[[ SOURCE INFORMATION, beginning ]]
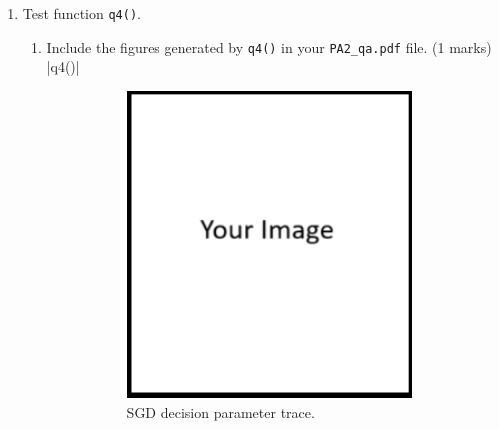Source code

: \documentclass{article}
\theoremstyle{definition}
\newtheorem*{answer}{Answer}
\begin{document}
\begin{enumerate}[label=\ref{partsgd}.\alph*]
\begin{enumerate}[label=1.2.c.\roman*]
\begin{figure}[h]
\begin{subfigure}[t]{0.5\textwidth}
					\caption{SGD Loss vs. iteration.}
				\end{subfigure}
				\caption{Figures generated by .}
			\end{figure}
		\item In 1-2 sentences describe the behavior of SGD in \verb|q3()| when $\eta=0.001, 0.005$, and $0.01$. Explain why SGD fails to find the global optimum point? (1 marks)
		\begin{answer}
			Your answer ...
		\end{answer}
		\item In 1-2 sentences describe the behavior of SGD in \verb|q3()| when $\eta=0.05$. (1 marks)
		\begin{answer}
			Your answer ...
		\end{answer}
	\end{enumerate}
	\newpage
	\item Test function \verb|q4()|.
	\begin{enumerate}[label=1.2.d.\roman*]
		\item Include the figures generated by \verb|q4()| in your \verb|PA2_qa.pdf| file. (1 marks)
		|q4()|
		\begin{figure}[h]
			\centering
			\begin{subfigure}[t]{0.5\textwidth}
				\centering
				\includegraphics[height=3.2in]{image.png}
				\caption{SGD decision parameter trace.}
			\end{subfigure}%
			~ 
			\begin{subfigure}[t]{0.5\textwidth}
				\centering

\end{subfigure}
\end{figure}
\end{enumerate}
\end{enumerate}
\end{document}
[[ SOURCE INFORMATION, end ]]
Which lines in the records above contain the word "subfigure"? Return each of them.

\begin{subfigure}[t]{0.5\textwidth}
				\end{subfigure}
			\begin{subfigure}[t]{0.5\textwidth}
			\end{subfigure}%
			\begin{subfigure}[t]{0.5\textwidth}
\end{subfigure}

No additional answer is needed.